But a spouse this involved can be a double-edged sword. That same Politico piece called Casey her husband’s “greatest asset and greatest liability,” responsible for just as many good choices as she is bad ones. It was reportedly her idea, for example, for the governor to shun mainstream media during the campaign, a decision that he recently spoke of with regret. And she is faulted with driving a wedge between the DeSantis campaign and Susie Wiles, a formidable Florida operative who left the couple to decamp to Trump’s 2024 operation. It’s also very possible she picked out his much-maligned cowboy boots. It’s unclear how many other doomed campaign choices Casey might have insisted on, though in the end, not everything can be laid at her feet: As Jim Newell wrote earlier this week in Slate, DeSantis never had a chance against Trump.
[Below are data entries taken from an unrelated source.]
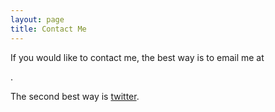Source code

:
 ```yaml
---
layout: page
title: Contact Me
---
```


If you would like to contact me, the best way is to email me at
<script type="text/javascript" src="/static/js/email-obfuscator.js"></script>.
The second best way is
[twitter](https://twitter.com/dudelson_/).
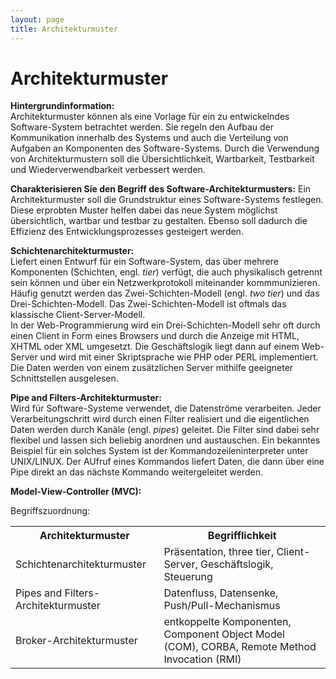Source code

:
 ```yaml
---
layout: page
title: Architekturmuster
---
```


# **Architekturmuster**

**Hintergrundinformation:**  
Architekturmuster können als eine Vorlage für ein zu entwickelndes Software-System betrachtet werden. Sie regeln den Aufbau der Kommunikation innerhalb des Systems und auch die Verteilung von Aufgaben an Komponenten des Software-Systems. Durch die Verwendung von Architekturmustern soll die Übersichtlichkeit, Wartbarkeit, Testbarkeit und Wiederverwendbarkeit verbessert werden.

**Charakterisieren Sie den Begriff des Software-Architekturmusters:** Ein Architekturmuster soll die Grundstruktur eines Software-Systems festlegen. Diese erprobten Muster helfen dabei das neue System möglichst übersichtlich, wartbar und testbar zu gestalten. Ebenso soll dadurch die Effizienz des Entwicklungsprozesses gesteigert werden.

**Schichtenarchitekturmuster:**  
Liefert einen Entwurf für ein Software-System, das über mehrere Komponenten (Schichten, engl. *tier*) verfügt, die auch physikalisch getrennt sein können und über ein Netzwerkprotokoll miteinander kommmunizieren. Häufig genutzt werden das Zwei-Schichten-Modell (engl. *two tier*) und das Drei-Schichten-Modell. Das Zwei-Schichten-Modell ist oftmals das klassische Client-Server-Modell.  
In der Web-Programmierung wird ein Drei-Schichten-Modell sehr oft durch einen Client in Form eines Browsers und durch die Anzeige mit HTML, XHTML oder XML umgesetzt. Die Geschäftslogik liegt dann auf einem Web-Server und wird mit einer Skriptsprache wie PHP oder PERL implementiert. Die Daten werden von einem zusätzlichen Server mithilfe geeigneter Schnittstellen ausgelesen.

**Pipe and Filters-Architekturmuster:**  
Wird für Software-Systeme verwendet, die Datenströme verarbeiten. Jeder Verarbeitungschritt wird durch einen Filter realisiert und die eigentlichen Daten werden durch Kanäle (engl. *pipes*) geleitet. Die Filter sind dabei sehr flexibel und lassen sich beliebig anordnen und austauschen. Ein bekanntes Beispiel für ein solches System ist der Kommandozeileninterpreter unter UNIX/LINUX. Der AUfruf eines Kommandos liefert Daten, die dann über eine Pipe direkt an das nächste Kommando weitergeleitet werden.

**Model-View-Controller (MVC):**

Begriffszuordnung:
<table><tr><th>Architekturmuster</th><th>Begrifflichkeit</th></tr>
<tr><td>Schichtenarchitekturmuster</td><td>Präsentation, three tier, Client-Server, Geschäftslogik, Steuerung</td></tr>
<tr><td>Pipes and Filters-Architekturmuster</td><td>Datenfluss, Datensenke, Push/Pull-Mechanismus</td></tr>
<tr><td>Broker-Architekturmuster</td><td>entkoppelte Komponenten, Component Object Model (COM), CORBA, Remote Method Invocation (RMI)</td></tr></table>
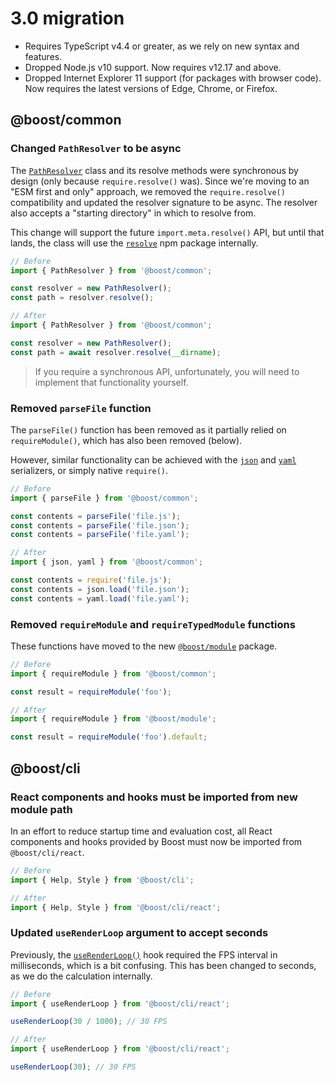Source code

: # 3.0 migration

- Requires TypeScript v4.4 or greater, as we rely on new syntax and features.
- Dropped Node.js v10 support. Now requires v12.17 and above.
- Dropped Internet Explorer 11 support (for packages with browser code). Now requires the latest
  versions of Edge, Chrome, or Firefox.

## @boost/common

### Changed `PathResolver` to be async

The [`PathResolver`](/api/common/class/PathResolver) class and its resolve methods were synchronous
by design (only because `require.resolve()` was). Since we're moving to an "ESM first and only"
approach, we removed the `require.resolve()` compatibility and updated the resolver signature to be
async. The resolver also accepts a "starting directory" in which to resolve from.

This change will support the future `import.meta.resolve()` API, but until that lands, the class
will use the [`resolve`](npmjs.com/resolve) npm package internally.

```ts
// Before
import { PathResolver } from '@boost/common';

const resolver = new PathResolver();
const path = resolver.resolve();
```

```ts
// After
import { PathResolver } from '@boost/common';

const resolver = new PathResolver();
const path = await resolver.resolve(__dirname);
```

> If you require a synchronous API, unfortunately, you will need to implement that functionality
> yourself.

### Removed `parseFile` function

The `parseFile()` function has been removed as it partially relied on `requireModule()`, which has
also been removed (below).

However, similar functionality can be achieved with the [`json`](/api/common/namespace/json) and
[`yaml`](/api/common/namespace/yaml) serializers, or simply native `require()`.

```ts
// Before
import { parseFile } from '@boost/common';

const contents = parseFile('file.js');
const contents = parseFile('file.json');
const contents = parseFile('file.yaml');
```

```ts
// After
import { json, yaml } from '@boost/common';

const contents = require('file.js');
const contents = json.load('file.json');
const contents = yaml.load('file.yaml');
```

### Removed `requireModule` and `requireTypedModule` functions

These functions have moved to the new [`@boost/module`](../module.mdx) package.

```ts
// Before
import { requireModule } from '@boost/common';

const result = requireModule('foo');
```

```ts
// After
import { requireModule } from '@boost/module';

const result = requireModule('foo').default;
```

## @boost/cli

### React components and hooks must be imported from new module path

In an effort to reduce startup time and evaluation cost, all React components and hooks provided by
Boost must now be imported from `@boost/cli/react`.

```ts
// Before
import { Help, Style } from '@boost/cli';
```

```ts
// After
import { Help, Style } from '@boost/cli/react';
```

### Updated `useRenderLoop` argument to accept seconds

Previously, the [`useRenderLoop()`](/api/cli-react/function/useRenderLoop) hook required the FPS
interval in milliseconds, which is a bit confusing. This has been changed to seconds, as we do the
calculation internally.

```ts
// Before
import { useRenderLoop } from '@boost/cli/react';

useRenderLoop(30 / 1000); // 30 FPS
```

```ts
// After
import { useRenderLoop } from '@boost/cli/react';

useRenderLoop(30); // 30 FPS
```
But still, Casey wanted it in a way her husband didn’t seem to. One way this was most evident was in how she seemed to have taken it upon herself to dress for the part of first lady. The media and observers on social media took notice, and with her gloves and pastel gowns, she earned lots of comparisons to Jackie O. Frequently not in a good way—it was less “She looks like Jackie O” than “Who does she think she is, trying to dress like Jackie O?” But Jackie O never would have worn a leather jacket that said “Where Woke Goes to Die” on the back, as Casey once did. Moments like this ensured that she was also sometimes compared with Melania Trump, and in November, she talked about this in a speech, saying it was “awesome” that she was being called “Walmart Melania”: “That’s the greatest thing you could call me! For me to be in the same sentence [as] Melania is a wonderful thing!” It’s ironic, of course, because Melania’s disdain for her role as a public figure shows that both the DeSantises and Trumps are in mixed showman/loner marriages.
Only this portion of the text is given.